Exercise:
Below are some entries. Count how many of their lines include "dictionnaires", then give that number only.

Document images with source code:
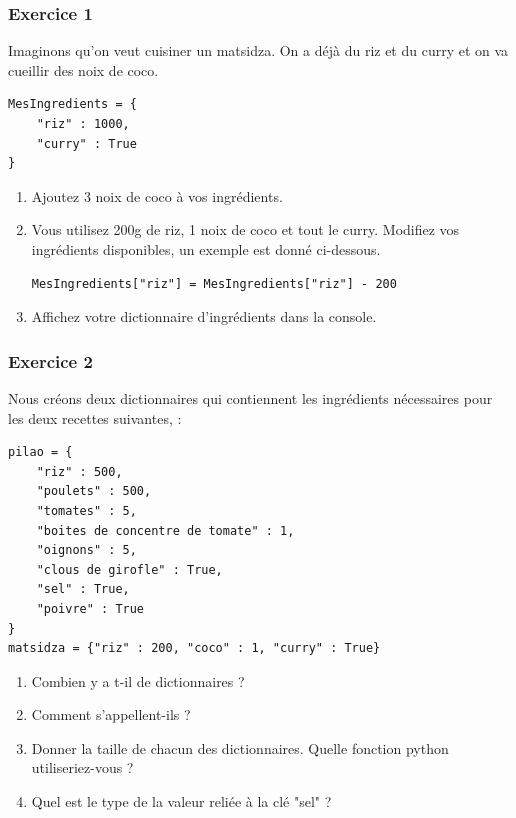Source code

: \subsubsection*{Exercice 1}

Imaginons qu'on veut cuisiner un matsidza. On a déjà du riz et du curry et on va cueillir des noix de coco.
\begin{lstlisting}
MesIngredients = {
    "riz" : 1000,
    "curry" : True
} 
\end{lstlisting}

\begin{enumerate}[label=\alph*.]
    \item Ajoutez 3 noix de coco à vos ingrédients.
    \item Vous utilisez 200g de riz, 1 noix de coco et tout le curry. Modifiez vos ingrédients disponibles, un exemple est donné ci-dessous.
    \begin{lstlisting}
MesIngredients["riz"] = MesIngredients["riz"] - 200 \end{lstlisting}
    \item Affichez votre dictionnaire d'ingrédients dans la console.
\end{enumerate}

\subsubsection*{Exercice 2}
Nous créons deux dictionnaires qui contiennent les ingrédients nécessaires pour les deux recettes suivantes,  :
\begin{lstlisting}
pilao = {
    "riz" : 500,
    "poulets" : 500,
    "tomates" : 5,
    "boites de concentre de tomate" : 1,
    "oignons" : 5,
    "clous de girofle" : True,
    "sel" : True,
    "poivre" : True
}
matsidza = {"riz" : 200, "coco" : 1, "curry" : True}
\end{lstlisting}
\begin{enumerate}[label=\alph*.]
    \item Combien y a t-il de dictionnaires ?
    \item Comment s'appellent-ils ?
    \item Donner la taille de chacun des dictionnaires. Quelle fonction python utiliseriez-vous ?
    \item Quel est le type de la valeur reliée à la clé "sel" ?
\end{enumerate}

Reply:
3